| Name | Quantity | Cost | Value | Profit ($) | Gain (%) |
|---|---|---|---|---|---|
| TJD Thomas John Drogan PR Inc.IPAL SECURITIES Inc. | 5,339 | $207,603.83 | $243,858.82 | $36,254.99 | 17.46% |
| JD Jim Dushek HARBOUR INVESTMENTS Inc. | 97 | $3,938.74 | $4,428.53 | $489.79 | 12.44% |
Jeff Ameen Spire Wealth Management | 3,987 | $148,795.81 | $181,408.5 | $32,612.69 | 21.92% |
| TA Thomas Anderton 626 Financial LLC | 140,372 | $5.89M | $6.42M | $529,935.06 | 8.99% |
Joel A. Schreiber SFI Advisors LLC | 16,084 | $558,758.16 | $735,843 | $177,084.84 | 31.69% |
| NASDAQ (NMS) Exchange | US Country |
The organization primarily engages in investment activities, specifically aimed at operating a fund that seeks to invest a majority of its assets—no less than 90% of its net assets, including borrowed investments—in securities that form part of the index it tracks. This particular index is carefully selected from the NASDAQ Emerging Markets Index, referred to as the "base index," but with a strategic focus on stocks that are evaluated to potentially yield positive alpha, or risk-adjusted returns. Positive alpha signifies the fund's performance in comparison to traditional indices, with an emphasis on outperforming them through calculated risk and return adjustments.
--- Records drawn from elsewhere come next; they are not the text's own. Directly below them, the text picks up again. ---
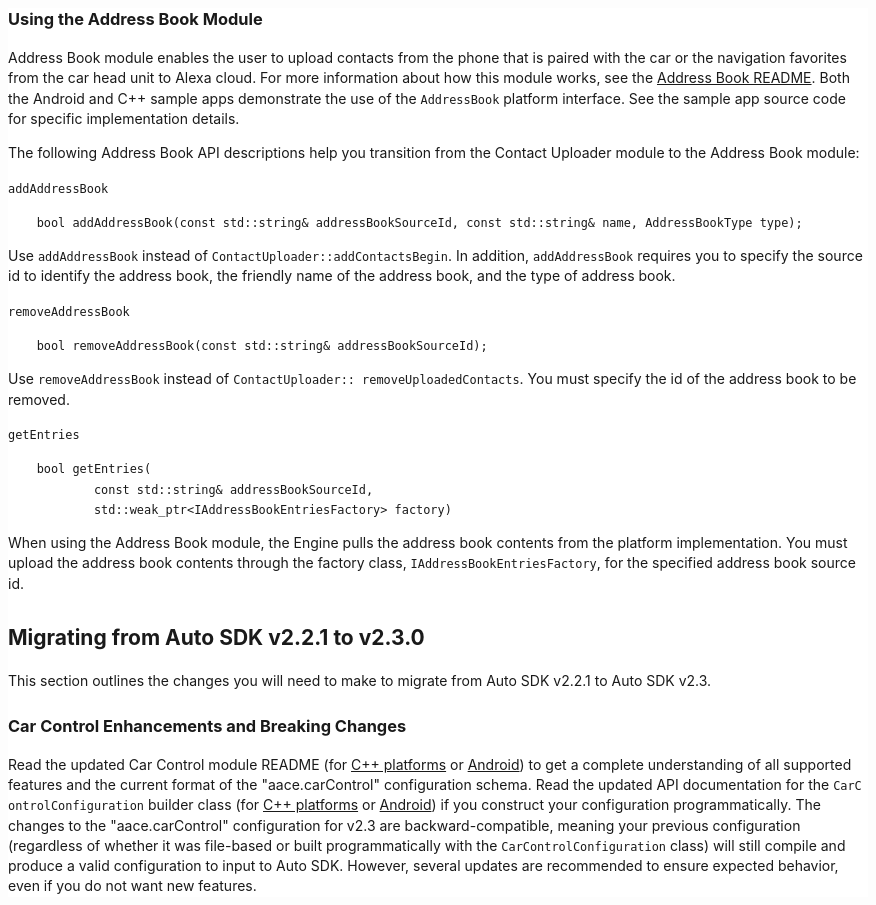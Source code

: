 ### Using the Address Book Module
Address Book module enables the user to upload contacts from the phone that is paired with the car or the navigation favorites from the car head unit to Alexa cloud. For more information about how this module works, see the [Address Book README](./modules/address-book/README.md). Both the Android and C++ sample apps demonstrate the use of the `AddressBook` platform interface. See the sample app source code for specific implementation details.

The following Address Book API descriptions help you transition from the Contact Uploader module to the Address Book module:
 
`addAddressBook`

```
    bool addAddressBook(const std::string& addressBookSourceId, const std::string& name, AddressBookType type);
```

Use `addAddressBook` instead of `ContactUploader::addContactsBegin`. In addition, `addAddressBook` requires you to specify the source id to identify the address book, the friendly name of the address book, and the type of address book.
 
`removeAddressBook`
```
    bool removeAddressBook(const std::string& addressBookSourceId);
```
    
Use `removeAddressBook` instead of `ContactUploader:: removeUploadedContacts`. You must specify the id of the address book to be removed.
 
`getEntries`
```
    bool getEntries(
            const std::string& addressBookSourceId,
            std::weak_ptr<IAddressBookEntriesFactory> factory)
```
    
When using the Address Book module, the Engine pulls the address book contents from the platform implementation. You must upload the address book contents through the factory class, `IAddressBookEntriesFactory`, for the specified address book source id.
  
## Migrating from Auto SDK v2.2.1 to v2.3.0

This section outlines the changes you will need to make to migrate from Auto SDK v2.2.1 to Auto SDK v2.3.

### Car Control Enhancements and Breaking Changes

Read the updated Car Control module README (for [C++ platforms](./modules/car-control/README.md) or [Android](./platforms/android/modules/car-control/README.md)) to get a complete understanding of all supported features and the current format of the "aace.carControl" configuration schema. Read the updated API documentation for the `CarControlConfiguration` builder class (for [C++ platforms](./modules/car-control/platform/include/AACE/CarControl/CarControlConfiguration.h) or [Android](./platforms/android/modules/car-control/src/main/java/com/amazon/aace/carControl/CarControlConfiguration.java)) if you construct your configuration programmatically. The changes to the "aace.carControl" configuration for v2.3 are backward-compatible, meaning your previous configuration (regardless of whether it was file-based or built programmatically with the `CarControlConfiguration` class) will still compile and produce a valid configuration to input to Auto SDK. However, several updates are recommended to ensure expected behavior, even if you do not want new features.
This is achieved by employing the AlphaDEX® selection methodology, a distinctive investment strategy designed to identify stocks that have the potential to outperform their peers and the broader market landscape within emerging markets.
A core service provided involves investing in equities within emerging markets. This service capitalizes on the growth potential of emerging economies by investing in a diversified portfolio of stocks selected from the NASDAQ Emerging Markets Index. By focusing on these markets, the fund offers investors exposure to a potentially high-growth sector.
This distinctive service is based on a proprietary investment strategy known as the AlphaDEX® selection methodology. This approach is designed to identify and invest in stocks that exhibit the potential for higher alpha, or risk-adjusted returns, than what traditional market indices might offer. It evaluates various stocks from the base index for their potential to outperform, aiming to create a diversified portfolio that seeks to exceed the returns of traditional emerging market investments.